Kahneman’s Thinking, Fast and Slow


Jason Collins


January 18, 2012

[See my 2016 update]

On glancing down the chapter list of Daniel Kahneman’s Thinking, Fast and Slow, I saw a list of heuristics and biases that behavioural scientists have discovered over the last few decades. I am often critical of behavioural science in that it is often presented as a list of biases with no linking framework, so the chapter list played to my fears. I was not confident that the book would present me with many new ideas.

Thankfully, the chapter list was deceiving. Thinking, Fast and Slow is a magnificent book. Kahneman has such a clear writing style and ability to draw simple examples that my grasp of many of the heuristics and biases has increased. I am sure that I will be using many of Kahneman’s examples when trying to explain these biases to others in the future. Thinking, Fast and Slow is my first recommendation to anyone wanting to come to grips with behavioural economics, regardless of their background or level of technical skill.

More importantly (for me), was Kahneman’s ability to link many of these heuristics and biases. Kahneman’s use of the dual process model of the brain allows him to thread a coherent story through each bias and to give them something resembling a framework. The basic concept is that the brain has two modules: System 1 which is fast and applies quick, efficient but occasionally wrong intuitive decisions; and System 2, which is more analytical, but lazy and prone to its own biases.

When placed into an evolutionary context, the dual model framing makes intuitive sense. System 1 take over in emergencies. That quick, intuitive reaction allowed our ancestors to survive. System 2 is only called upon when there is time to decide and the energy used in deploying System 2 is worthwhile. This model allows Kahneman’s story to be less about “irrationality” and more about the costs and benefits of different forms of decision-making, particularly when the human brain, which evolution has shaped over many generations in an environment vastly different from today’s, is placed in the modern world.

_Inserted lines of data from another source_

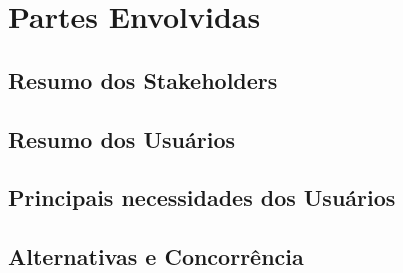 
\chapter[Partes Envolvidas]{Partes Envolvidas}

{\large {\section {Resumo dos Stakeholders}}}
{\large {\section {Resumo dos Usuários}}}
{\large {\section {Principais necessidades dos Usuários}}}
{\large {\section {Alternativas e Concorrência}}}

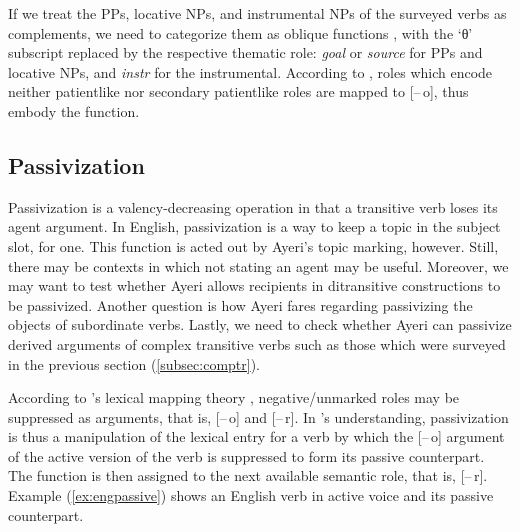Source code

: If we treat the PPs, locative NPs, and instrumental NPs of the surveyed verbs
as complements, we need to categorize them as oblique functions \Oblique{},
with the `θ' subscript replaced by the respective thematic role: \textit{goal}
or \textit{source} for PPs and locative NPs, and \mbox{\textit{instr}} for the
instrumental. According to \textcites[331]{bresnan2016}[414]
{needhamtoivonen2011}, roles which encode neither patientlike nor secondary
patientlike roles are mapped to [–\,o], thus embody the \Oblique{} function.


\subsection{Passivization}
\label{subsubsec:valdecr}

Passivization is a valency-decreasing operation in that a transitive verb loses
its agent argument. In English, passivization is a way to keep a topic in the
subject slot, for one. This function is acted out by Ayeri's topic marking,
however. Still, there may be contexts in which not stating an agent may be
useful. Moreover, we may want to test whether Ayeri allows recipients in
ditransitive constructions to be passivized. Another question is how Ayeri
fares regarding passivizing the objects of subordinate verbs. Lastly, we need
to check whether Ayeri can passivize derived arguments of complex transitive
verbs such as those which were surveyed in the previous section
(\autoref{subsec:comptr}).

According to \Lfg{}'s lexical mapping theory
\parencites[324--348]{bresnan2016}[413--414]{needhamtoivonen2011},
negative/unmarked roles may be suppressed as arguments, that is, [–\,o] and
[–\,r]. In \Lfg{}'s understanding, passivization is thus a manipulation of the
lexical entry for a verb by which the [–\,o] argument of the active version of
the verb is suppressed to form its passive counterpart. The \Subj{} function is
then assigned to the next available semantic role, that is, [–\,r]. Example
(\ref{ex:engpassive}) shows an English verb in active voice and its passive
counterpart.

Kahneman’s discussion of prospect theory adds to his story’s coherence. Under prospect theory, people evaluate losses and gains from their current reference point, and not as a calculation of their total wealth. People weight losses more than gains, and as such, are risk seeking in the domain of losses and risk averse when it comes to gains. This leads to the fourfold pattern of risk preferences: risk-averse behaviour towards a high probability of gains (fear of disappointment) and towards a small probability of losses (hope to avoid loss - insurance); and risk-seeking behaviour towards a high probability of losses (hope to avoid loss) and towards a small probability of gains (lotteries). Many of the biases discussed sit within this framework.

There is not much to dislike about the book, but Kahneman’s endorsement of libertarian paternalism to nudge people away from their behavioural biases was one area in which I would tread more carefully. As other chapters in the book show, groups of experts are also prone to biases. As Kahneman described his experience on a curriculum committee, which saw vast underestimates of the time involved and the probability of a negative result, I kept picturing government committees committing the same planning fallacy.

Similarly, Kahneman describes a debate between himself and Gary Klein over the usefulness of expert prediction. Part of their disagreement stemmed from the types of experts they were considering. Kahneman saw little usefulness for experts in fields where the outcome is inherently predictable. Klein saw more utility in fields where consistent feedback and practice allow a real degree of expertise to be achieved. Government largely sits in the former category. However, that small complaint should not detract from one of the best books I have read.